● What is being asked: Using only the entries below, output the lines starting at the one containing "- nrows dice" and ending at the one containing "Die Wahrscheinlichkeit eines", exactly and inclusive of both, omitting the pictures.

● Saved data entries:
────

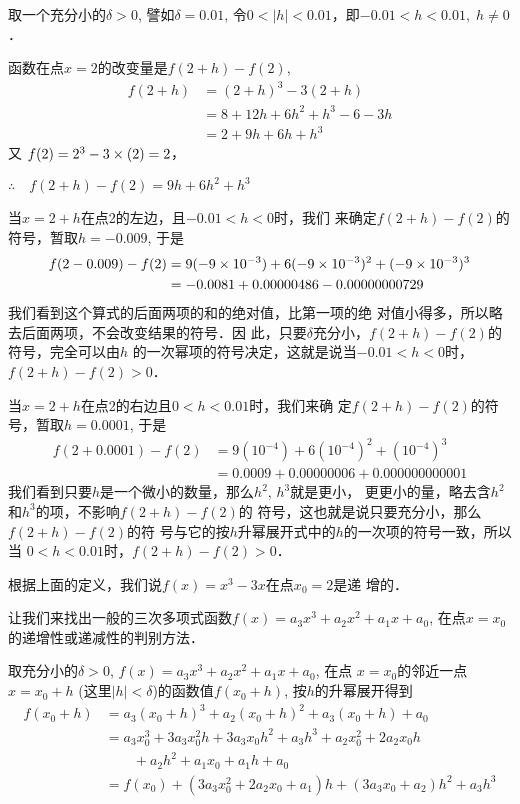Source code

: \begin{solution}
    取一个充分小的$\delta>0$, 譬如$\delta=0.01$, 令$0<|h|<0.01$，即$-0.01<h<0.01,\; h\ne 0$．

    函数在点$x=2$的改变量是$f(2+h)-f(2)$,
\[\begin{split}
    f(2+h)&=(2 +h)^3-3(2+h)\\
  &  =8+12h+6h^2+h^3-6-3h\\
   & =2+9h+6h+h^3
\end{split} \]   
    又
  $  f(2)=2^3-3\times(2)=2$，


$\therefore\quad f(2+h)-f(2)=9h+6h^2+h^3$

    当$x=2+h$在点2的左边，且$-0.01<h<0$时，我们
    来确定$f(2+h)-f(2)$的符号，暂取$h=-0.009$, 于是
\[\begin{split}
      f(2-0.009)-f(2)&=9(-9\times10^{-3})+6(-9\times10^{-3})^2+(-9\times10^{-3})^3\\
 &   =-0.0081+0.00000486-0.00000000729  
\end{split}\]
    我们看到这个算式的后面两项的和的绝对值，比第一项的绝
    对值小得多，所以略去后面两项，不会改变结果的符号．因
    此，只要$\delta$充分小，$f(2+h)-f(2)$的符号，完全可以由$h$
    的一次幂项的符号决定，这就是说当$-0.01<h<0$时，$f(2+h)-f(2)>0$．

    当$x=2+h$在点2的右边且$0<h<0.01$时，我们来确
    定$f(2+h)-f(2)$的符号，暂取$h=0.0001$, 于是
\[\begin{split}
    f(2+0.0001)-f(2)&=9(10^{-4})+6(10^{-4})^2+(10^{-4})^3\\
  &  =0.0009+0.00000006+0.000000000001
\end{split}\]
    我们看到只要$h$是一个微小的数量，那么$h^2$, $h^3$就是更小，
    更更小的量，略去含$h^2$和$h^3$的项，不影响$f(2+h)-f(2)$的
    符号，这也就是说只要充分小，那么$f(2+h)-f(2)$的符
    号与它的按$h$升幂展开式中的$h$的一次项的符号一致，所以当
    $0<h<0.01$时，$f(2+h)-f(2)>0$．

    根据上面的定义，我们说$f(x)=x^3-3x$在点$x_0=2$是递
增的．
\end{solution}

让我们来找出一般的三次多项式函数$f(x)=a_3x^3+a_2x^2
+a_1x+a_0$, 在点$x=x_0$的递增性或递减性的判别方法．

取充分小的$\delta>0$, $f(x)=a_3x^3+a_2x^2
+a_1x+a_0$, 在点
$x=x_0$的邻近一点$x=x_0+h$ (这里$|h|<\delta$)的函数值$f(x_0+h)$, 
按$h$的升幂展开得到
\[\begin{split}
    f(x_0+h) &= a_3 (x_0 +h)^3 +a_2(x_0 +h)^2 + a_3 (x_0 +h) + a_0\\
&=a_3x_0^3+3a_3x_0^2h+3a_3x_0h^2+a_3h^3+a_2x_0^2+2a_2x_0h\\
&\qquad +a_2h^2+a_1x_0+a_1h+a_0\\
&=f(x_0)+(3a_3x_0^2+2a_2x_0+a_1)h+(3a_3x_0+
a_2)h^2+a_3h^3
\end{split}\]

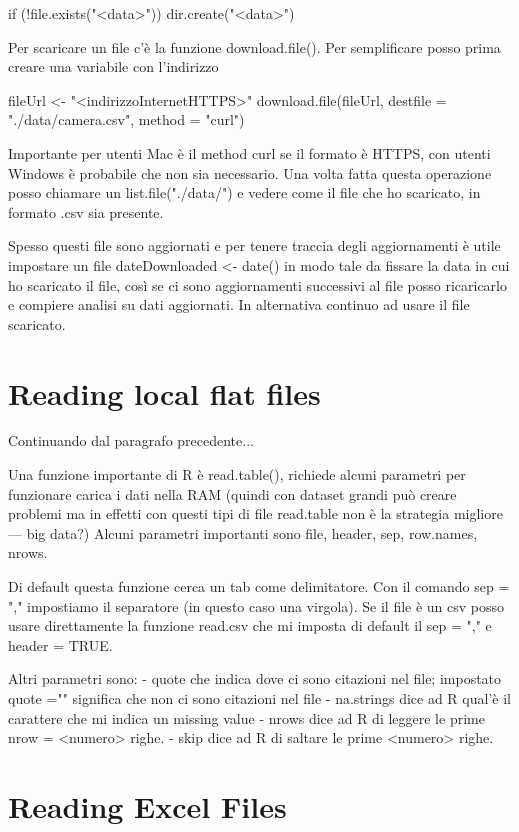 if (!file.exists("<data>")) {
	dir.create("<data>")
}

Per scaricare un file c'è la funzione download.file().
Per semplificare posso prima creare una variabile con l'indirizzo

fileUrl <- "<indirizzoInternetHTTPS>"
download.file(fileUrl, destfile = "./data/camera.csv", method = "curl")

Importante per utenti Mac è il method curl se il formato è HTTPS, con utenti Windows è probabile che non sia
necessario.
Una volta fatta questa operazione posso chiamare un list.file("./data/") e vedere come 
il file che ho scaricato, in formato .csv sia presente.

Spesso questi file sono aggiornati e per tenere traccia degli aggiornamenti è utile
impostare un file dateDownloaded <- date() in modo tale da fissare la data in cui
ho scaricato il file, così se ci sono aggiornamenti successivi al file posso ricaricarlo
e compiere analisi su dati aggiornati. In alternativa continuo ad usare il file scaricato.


\section{Reading local flat files}


Continuando dal paragrafo precedente...

Una funzione importante di R è read.table(), richiede alcuni parametri per funzionare
carica i dati nella RAM (quindi con dataset grandi può creare problemi ma in effetti con questi tipi di file read.table non è la strategia migliore --- big data?)
Alcuni parametri importanti sono file, header, sep, row.names, nrows.

Di default questa funzione cerca un tab come delimitatore. Con il comando sep = "," impostiamo il separatore (in questo caso una virgola).
Se il file è un csv posso usare direttamente la funzione read.csv che mi imposta di default il sep = "," e header = TRUE.

Altri parametri sono:
- quote che indica dove ci sono citazioni nel file; impostato quote ="" significa che non ci sono citazioni nel file
- na.strings dice ad R qual'è il carattere che mi indica un missing value
- nrows dice ad R di leggere le prime nrow = <numero> righe.
- skip dice ad R di saltare le prime <numero> righe.


\section{Reading Excel Files}

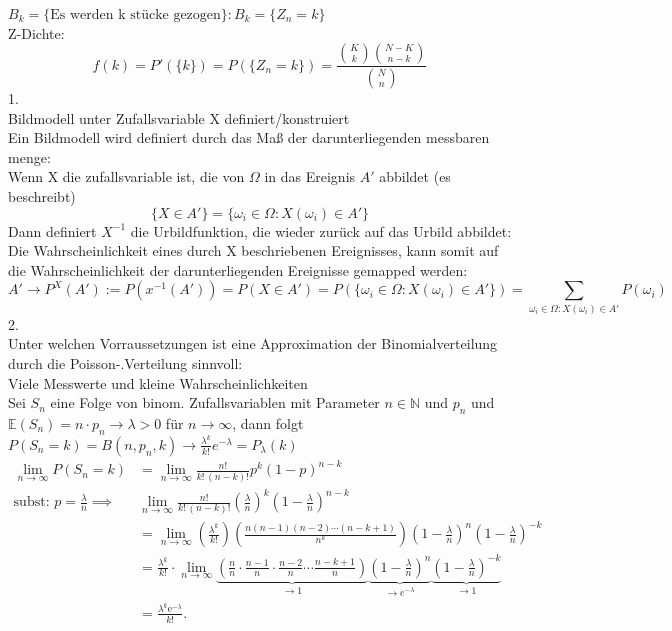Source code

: \documentclass{article}
\begin{document}
	$B_k = \{\text{Es werden k stücke gezogen}\}: B_k =\{Z_n=k\}$\\
	Z-Dichte:
	\[f(k)=P'(\{k\}) = P(\{Z_n=k\})=\frac{\binom{K}{k}\binom{N-K}{n-k}}{\binom{N}{n}}\]
	1.\\
	Bildmodell unter Zufallsvariable X definiert/konstruiert\\
	Ein Bildmodell wird definiert durch das Maß der darunterliegenden messbaren menge:\\
	Wenn X die zufallsvariable ist, die von $\Omega$ in das Ereignis $A'$ abbildet (es beschreibt)
	\[\{X\in A'\} = \{\omega_i\in\Omega: X(\omega_i)\in A'\}\]
	Dann definiert $X^{-1}$ die Urbildfunktion, die wieder zurück auf das Urbild abbildet:\\
	Die Wahrscheinlichkeit eines durch X beschriebenen Ereignisses, kann somit auf die Wahrscheinlichkeit der darunterliegenden Ereignisse gemapped werden:\\
	\[A'\to P^X (A'):= P(x^{-1}(A')) = P(X\in A') = P(\{\omega_i\in\Omega: X(\omega_i)\in A'\}) = \sum_{\omega_i\in\Omega: X(\omega_i)\in A'} P(\omega_i)\]
	2.\\
	Unter welchen Vorraussetzungen ist eine Approximation der Binomialverteilung durch die Poisson-.Verteilung sinnvoll:\\
	Viele Messwerte und kleine Wahrscheinlichkeiten\\
	Sei $S_n$ eine Folge von binom. Zufallsvariablen mit Parameter $n\in\mathbb{N}$ und $p_n$ und $\mathbb{E}(S_n) = n\cdot p_n\to \lambda >0$ für $n\to\infty$, dann folgt\\
	$P(S_n=k)= B(n,p_n,k) \to \frac{\lambda^k}{k!} e^{-\lambda} = P_\lambda(k)$\\
	\begin{align}\lim_{n\to\infty}P(S_n=k) & = \lim_{n\to\infty}\frac{n!}{k!\,(n-k)!}p^{k}\left(1-p\right)^{n-k}\\
	\text{subst: }p=\frac{\lambda}{n}\implies&  \lim_{n\to\infty}\frac{n!}{k!\,(n-k)!}\left(\frac{\lambda}{n}\right)^{k}\left(1-\frac{\lambda}{n}\right)^{n-k}\\
	 & =\lim_{n\to\infty}\left(\frac{\lambda^{k}}{k!}\right)\left(\frac{n(n-1)(n-2)\cdots(n-k+1)}{n^{k}}\right)\left(1-\frac{\lambda}{n}\right)^{n}\left(1-\frac{\lambda}{n}\right)^{-k}\\
	 & =\frac{\lambda^{k}}{k!}\cdot\lim_{n\to\infty}\underbrace{\left(\frac{n}{n}\cdot\frac{n-1}{n}\cdot\frac{n-2}{n}\cdots\frac{n-k+1}{n}\right)}_{\to1}\underbrace{\left(1-\frac{\lambda}{n}\right)^{n}}_{\to e^{-\lambda}}\underbrace{\left(1-\frac{\lambda}{n}\right)^{-k}}_{\to1}\\
	 & =\frac{\lambda^{k}\mathrm{e}^{-\lambda}}{k!}.
	 \end{align}
\end{document}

────

● Reply to the task:
- nrows dice ad R di leggere le prime nrow = <numero> righe.
- skip dice ad R di saltare le prime <numero> righe.


\section{Reading Excel Files}

Source code

: \documentclass{article}
\begin{document}
	$B_k = \{\text{Es werden k stücke gezogen}\}: B_k =\{Z_n=k\}$\\
	Z-Dichte:
	\[f(k)=P'(\{k\}) = P(\{Z_n=k\})=\frac{\binom{K}{k}\binom{N-K}{n-k}}{\binom{N}{n}}\]
	1.\\
	Bildmodell unter Zufallsvariable X definiert/konstruiert\\
	Ein Bildmodell wird definiert durch das Maß der darunterliegenden messbaren menge:\\
	Wenn X die zufallsvariable ist, die von $\Omega$ in das Ereignis $A'$ abbildet (es beschreibt)
	\[\{X\in A'\} = \{\omega_i\in\Omega: X(\omega_i)\in A'\}\]
	Dann definiert $X^{-1}$ die Urbildfunktion, die wieder zurück auf das Urbild abbildet:\\
	Die Wahrscheinlichkeit eines durch X beschriebenen Ereignisses, kann somit auf die Wahrscheinlichkeit der darunterliegenden Ereignisse gemapped werden:\\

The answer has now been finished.